Who is this David Kapp

David Kapp is left-handed. He has been so for a while now. Born in Claremont, South Africa, long ago. Did a bit of primary school there. Moved to Belthorn Estate, Crawford in the nasty sixties of apartheid’s Group Areas Act, when his hair was still black. Belthorn, at some point, had an ‘e’ at its rear end.

Mom is an English teacher-activist, now retired; and is responsible for my book-wormish little habit of correcting folks’ grammar. Dad is a socialist trade unionist, now retired; and is probably responsible for my questioning everything questionable on this particular planet. My height – upwards, not sideways like certain of our politrickians – is due to my plumber granddad, my mom’s dad, with whom I share a birth date (of long ago!). My mom’s mom was English, in her ways.
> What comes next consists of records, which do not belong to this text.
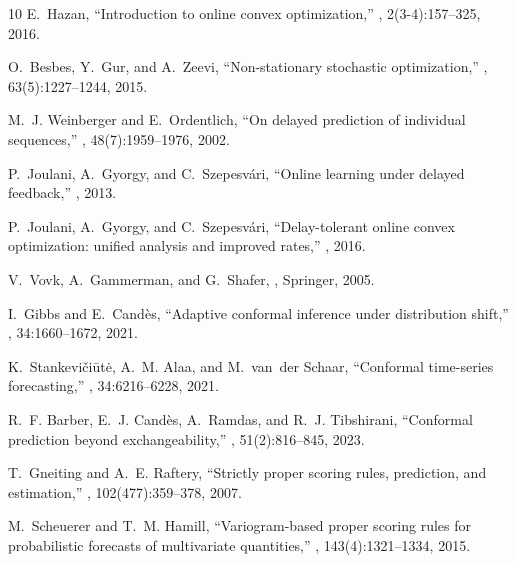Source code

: \documentclass[10pt,journal,compsoc]{IEEEtran}
\begin{document}
\begin{thebibliography}{10}
E.~Hazan,
\newblock ``Introduction to online convex optimization,''
, 2(3-4):157--325, 2016.

O.~Besbes, Y.~Gur, and A.~Zeevi,
\newblock ``Non-stationary stochastic optimization,''
, 63(5):1227--1244, 2015.

M.~J. Weinberger and E.~Ordentlich,
\newblock ``On delayed prediction of individual sequences,''
, 48(7):1959--1976, 2002.

P.~Joulani, A.~Gyorgy, and C.~Szepesv{\'a}ri,
\newblock ``Online learning under delayed feedback,''
, 2013.

P.~Joulani, A.~Gyorgy, and C.~Szepesv{\'a}ri,
\newblock ``Delay-tolerant online convex optimization: unified analysis and improved rates,''
, 2016.

V.~Vovk, A.~Gammerman, and G.~Shafer,
,
\newblock Springer, 2005.

I.~Gibbs and E.~Cand{\`e}s,
\newblock ``Adaptive conformal inference under distribution shift,''
, 34:1660--1672, 2021.

K.~Stankevi{\v{c}}i{\=u}t{\.e}, A.~M. Alaa, and M.~van~der Schaar,
\newblock ``Conformal time-series forecasting,''
, 34:6216--6228, 2021.

R.~F. Barber, E.~J. Cand{\`e}s, A.~Ramdas, and R.~J. Tibshirani,
\newblock ``Conformal prediction beyond exchangeability,''
, 51(2):816--845, 2023.

T.~Gneiting and A.~E. Raftery,
\newblock ``Strictly proper scoring rules, prediction, and estimation,''
, 102(477):359--378, 2007.

M.~Scheuerer and T.~M. Hamill,
\newblock ``Variogram-based proper scoring rules for probabilistic forecasts of multivariate quantities,''
, 143(4):1321--1334, 2015.

\end{thebibliography}
\end{document}
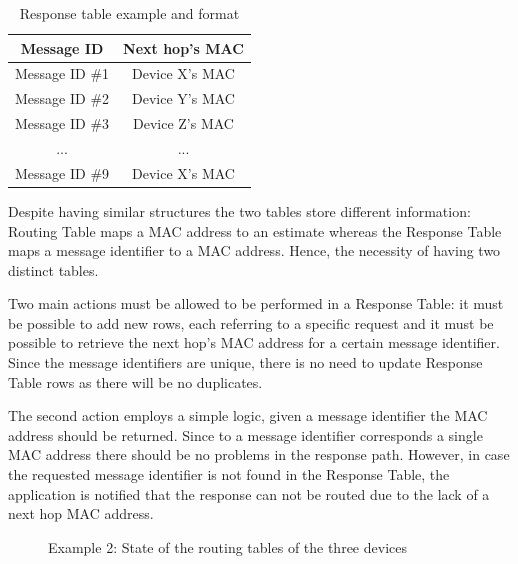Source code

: \begin{table}[ht]
\centering
\bgroup
\def\arraystretch{2.5}
\begin{tabular}{|c|c|}
\hline
\textbf{Message ID} & \textbf{Next hop's MAC} \\ \hline
Message ID \#1 & Device X's MAC \\ \hline
Message ID \#2 & Device Y's MAC \\ \hline
Message ID \#3 & Device Z's MAC \\ \hline
... & ... \\ \hline
Message ID \#9 & Device X's MAC \\ \hline
\end{tabular}
\egroup
\caption{Response table example and format}
\label{tab:rspTables}
\end{table}

Despite having similar structures the two tables store different information: Routing Table maps a \gls{MAC} address to an estimate whereas the Response Table maps a message identifier to a \gls{MAC} address. Hence, the necessity of having two distinct tables.

Two main actions must be allowed to be performed in a Response Table: it must be possible to add new rows, each referring to a specific request and it must be possible to retrieve the next hop's \gls{MAC} address for a certain message identifier. Since the message identifiers are unique, there is no need to update Response Table rows as there will be no duplicates.

The second action employs a simple logic, given a message identifier the \gls{MAC} address should be returned. Since to a message identifier corresponds a single \gls{MAC} address there should be no problems in the response path. However, in case the requested message identifier is not found in the Response Table, the application is notified that the response can not be routed due to the lack of a next hop \gls{MAC} address.


\begin{figure}[ht]
   \noindent{}
	\caption{\label{fig:example1.0} Example 2: State of the routing tables of the three devices}
\end{figure}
School consisted of peanut butter sandwiches and football and stuff, at Heatherdale Primary (1967), Belthorn Primary (1968-1970), Athlone High (1971-1973) and Oaklands High (1974-1975) – I suddenly forget the school I attended in Claremont. Can I get amnesty for this? Drifted from Athlone High to Oaklands ‘cos he could not imagine doing Woodwork and / or Latin (there or anywhere) until matriculation. Nothing personal, you gather.

Worked as a computer operator, did lots of nightshift and plotting against the apartheid state.

Studied Adult Education at the Centre for Adult and Continuing Education (CACE), University of the Western Cape (UWC), 1989-1991, and worked at the Centre for about 7 years. Hair started changing colour. Hair also started getting bigger.

Later worked at a gender-training unit, GETNET, just over Athlone bridge, on the Cape Flats; the career centre CRIC in Kewtown, Cape Flats, and at a youth development NGO called RAG (Resource Action Group), all as a computer literacy trainer and a wannabee alternative lifeskills hack. Hair still big.

Realized – light-bulb style – in the main, whilst staying out yonder in the religiously and politically conservative, non-English territory of Beverley Park, First River (1989-2009) out in the Northern Suburbs, that “reading is the key”. Helped youngsters a bit out there with their reading, and was a “resource” and “safe space” for them to do their homework / school projects. Got myself involved as a Reading Helper / Volunteer, in 2008 (based at Athlone's Alicedale Primary School) with the NGO Help2Read.

Started writing in non-rhyming short sentences at a GETNET Gender Conference in December 2003 or thereabouts, with the naughty theories of Italian communist Antonio Gramsci humming in his ears courtesy of one comrade Ebrahim Rassool (who did an address around and about “seizing the moment”, Gramsci-style).

Thanks to this wondrous thing called the internet, I have continued to irritate and bore people here and elsewhere to this day, in a non-rhyming sort-of way.